Joseph Choueifaty a cofondé Goodvest, une plateforme spécialisée dans l'épargne responsable. La structure a récemment annoncé la création d'un fonds en partenariat avec Sycomore Asset Management. L'objectif ? concilier performance financière et impact environnemental. Dans un contexte de multiplication des catastrophes climatiques, il évoque la pertinence des modèles d’investissement durable, et nuance les conséquences de l'élection de Donald Trump sur la transition écologique.
Joseph Choueifaty (Goodvest) "Il ne faut s’attendre ni à un frein ni à une accélération de la transition écologique"
Le contexte économique mortifère joue-t-il en faveur de l’investissement responsable ?

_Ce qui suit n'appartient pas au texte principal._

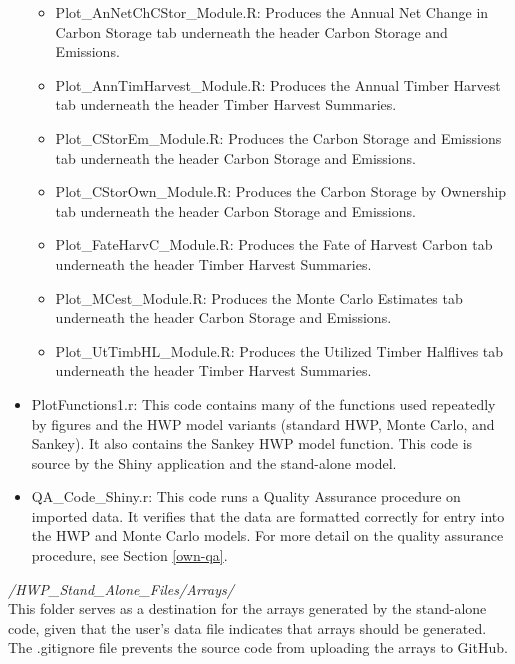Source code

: \documentclass[
]{book}
\providecommand{\tightlist}{%
  \setlength{\itemsep}{0pt}\setlength{\parskip}{0pt}}
\begin{document}
\begin{itemize}
  \begin{itemize}
  \tightlist
  \item
    Plot\_AnNetChCStor\_Module.R: Produces the Annual Net Change in Carbon Storage tab underneath the header Carbon Storage and Emissions.\\
  \item
    Plot\_AnnTimHarvest\_Module.R: Produces the Annual Timber Harvest tab underneath the header Timber Harvest Summaries.\\
  \item
    Plot\_CStorEm\_Module.R: Produces the Carbon Storage and Emissions tab underneath the header Carbon Storage and Emissions.\\
  \item
    Plot\_CStorOwn\_Module.R: Produces the Carbon Storage by Ownership tab underneath the header Carbon Storage and Emissions.\\
  \item
    Plot\_FateHarvC\_Module.R: Produces the Fate of Harvest Carbon tab underneath the header Timber Harvest Summaries.\\
  \item
    Plot\_MCest\_Module.R: Produces the Monte Carlo Estimates tab underneath the header Carbon Storage and Emissions.\\
  \item
    Plot\_UtTimbHL\_Module.R: Produces the Utilized Timber Halflives tab underneath the header Timber Harvest Summaries.
  \end{itemize}
\item
  PlotFunctions1.r: This code contains many of the functions used repeatedly by figures and the HWP model variants (standard HWP, Monte Carlo, and Sankey). It also contains the Sankey HWP model function. This code is source by the Shiny application and the stand-alone model.
\item
  QA\_Code\_Shiny.r: This code runs a Quality Assurance procedure on imported data. It verifies that the data are formatted correctly for entry into the HWP and Monte Carlo models. For more detail on the quality assurance procedure, see Section \ref{own-qa}.
\end{itemize}

\emph{/HWP\_Stand\_Alone\_Files/Arrays/}\\
This folder serves as a destination for the arrays generated by the stand-alone code, given that the user's data file indicates that arrays should be generated. The .gitignore file prevents the source code from uploading the arrays to GitHub.
\end{document}
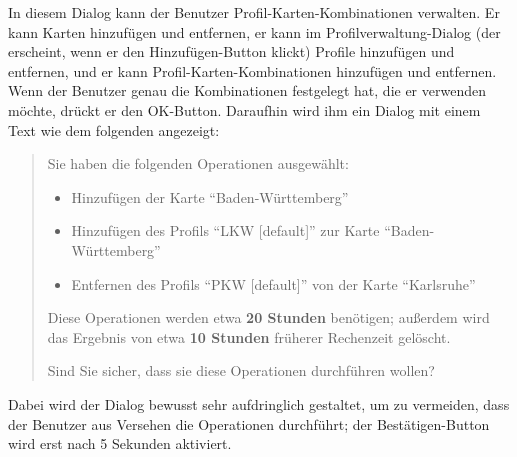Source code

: \documentclass[a4paper, 11pt]{article}
\begin{document}
In diesem Dialog kann der Benutzer Profil-Karten-Kombinationen verwalten. Er kann Karten hinzufügen und entfernen, er kann im Profilverwaltung-Dialog (der erscheint, wenn er den Hinzufügen-Button klickt) Profile hinzufügen und entfernen, und er kann Profil-Karten-Kombinationen hinzufügen und entfernen. Wenn der Benutzer genau die Kombinationen festgelegt hat, die er verwenden möchte, drückt er den OK-Button. Daraufhin wird ihm ein Dialog mit einem Text wie dem folgenden angezeigt:
\begin{quote}
  Sie haben die folgenden Operationen ausgewählt:
  \begin{itemize}
  \item Hinzufügen der Karte ``Baden-Württemberg''
  \item Hinzufügen des Profils ``LKW [default]'' zur Karte ``Baden-Württemberg''
  \item Entfernen des Profils ``PKW [default]'' von der Karte ``Karlsruhe''
  \end{itemize}
  Diese Operationen werden etwa \textbf{20 Stunden} benötigen; außerdem wird das Ergebnis von etwa \textbf{10 Stunden} früherer Rechenzeit gelöscht.
  
  Sind Sie sicher, dass sie diese Operationen durchführen wollen?
\end{quote}
Dabei wird der Dialog bewusst sehr aufdringlich gestaltet, um zu vermeiden, dass der Benutzer aus Versehen die Operationen durchführt; der Bestätigen-Button wird erst nach 5 Sekunden aktiviert.
\end{document}
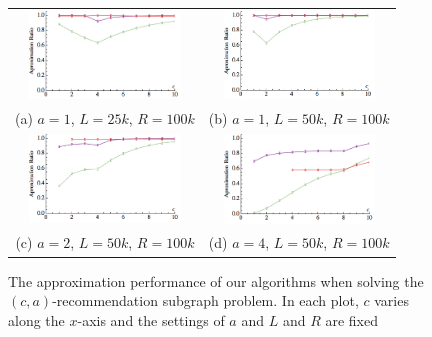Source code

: \begin{figure}
\begin{tabular}{cc}
  \includegraphics[width=40mm]{images/l=25000,r=100000_Greedy_vs_Naive_error.png} &   \includegraphics[width=40mm]{images/l=50000,r=100000_Greedy_vs_Naive_error.png} \\
(a) $a=1$, $L=25k$, $R=100k$ & (b) $a=1$, $L=50k$, $R=100k$ \\[6pt]
 \includegraphics[width=40mm]{images/l=50000,r=100000,a=2_Greedy_vs_Naive_error.png} &   \includegraphics[width=40mm]{images/l=50000,r=100000,a=4_Greedy_vs_Naive_error.png}\\
(c) $a=2$, $L=50k$, $R=100k$ & (d) $a=4$, $L=50k$, $R=100k$ \\[6pt]
\end{tabular}
\label{fig:sim_combo}
\caption{The approximation performance of our algorithms when solving the $(c,a)$-recommendation subgraph problem. In each plot, $c$ varies along the $x$-axis and the settings of $a$ and $L$ and $R$ are fixed}
\end{figure}



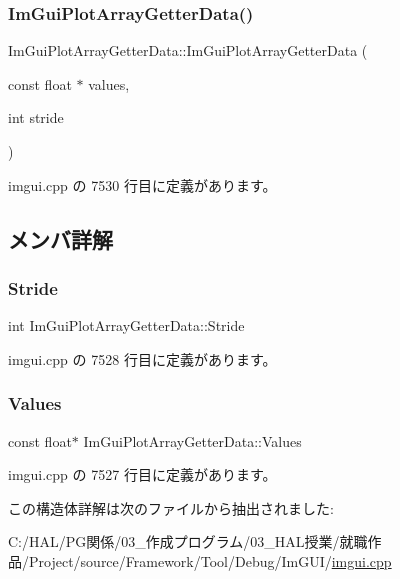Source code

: \subsubsection{\texorpdfstring{Im\+Gui\+Plot\+Array\+Getter\+Data()}{ImGuiPlotArrayGetterData()}}
{\footnotesize\ttfamily Im\+Gui\+Plot\+Array\+Getter\+Data\+::\+Im\+Gui\+Plot\+Array\+Getter\+Data (\begin{DoxyParamCaption}\item[{const float $\ast$}]{values,  }\item[{int}]{stride }\end{DoxyParamCaption})\hspace{0.3cm}{\ttfamily [inline]}}



 imgui.\+cpp の 7530 行目に定義があります。



\subsection{メンバ詳解}
\mbox{\label{struct_im_gui_plot_array_getter_data_aecb2cce4ea91d95ec81937de656cfcd6}} 
\subsubsection{\texorpdfstring{Stride}{Stride}}
{\footnotesize\ttfamily int Im\+Gui\+Plot\+Array\+Getter\+Data\+::\+Stride}



 imgui.\+cpp の 7528 行目に定義があります。

\mbox{\label{struct_im_gui_plot_array_getter_data_aa40ff2e945549744fc622891089ae0fd}} 
\subsubsection{\texorpdfstring{Values}{Values}}
{\footnotesize\ttfamily const float$\ast$ Im\+Gui\+Plot\+Array\+Getter\+Data\+::\+Values}



 imgui.\+cpp の 7527 行目に定義があります。



この構造体詳解は次のファイルから抽出されました\+:\begin{DoxyCompactItemize}
\item 
C\+:/\+H\+A\+L/\+P\+G関係/03\+\_\+作成プログラム/03\+\_\+\+H\+A\+L授業/就職作品/\+Project/source/\+Framework/\+Tool/\+Debug/\+Im\+G\+U\+I/\mbox{\hyperlink{imgui_8cpp}{imgui.\+cpp}}\end{DoxyCompactItemize}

Beaucoup d’épargne a été collectée, en particulier en France. Ces sommes ont été dirigées vers l’assurance-vie et les fonds en euros, en raison de l’accroissement de leur rentabilité avec le retour de l’inflation. La hausse des taux obligataires a contribué à faire augmenter le rendement annuel moyen de ces fonds. Chez Goodvest, même si nous n’avons pas de fonds euros dans notre grille d’analyse, nous avons eu de très bons résultats. Notre gamme s’est diversifiée avec la sortie d’un livret qui a engendré plusieurs millions d’euros de collecte en quelques semaines. Nous avons aussi développé plusieurs produits structurés qui ont capté beaucoup d’épargnants, témoignant de l’attractivité des produits de placement durable. Dernièrement nous avons lancé un fonds avec la société de gestion Sycomore, “Goodvest Planet Ambition”. Extrêmement exigeant sur le plan climatique, le véhicule cible prioritairement des entreprises qui innovent pour la transition écologique, dans les secteurs tels que l'agriculture régénérative, la biochimie ou les énergies renouvelables.
Si vous deviez résumer Goodvest en quelques chiffres ?
En à peine un an, nous sommes passés de 45 millions d’euros sous gestion à près de 120 millions d’euros, avec des performances au-dessus de la moyenne depuis notre création en 2020. Nous avons choisi d’être totalement transparents sur nos résultats, ils sont tous consultables en ligne. En 2023, nous avions un rendement de 6 à 13 % net de frais et en 2024 nous sommes autour de 6% net de frais pour les profils les plus dynamiques, ce qui prouve qu’investir avec des critères sociaux et environnementaux ne dégrade pas la performance.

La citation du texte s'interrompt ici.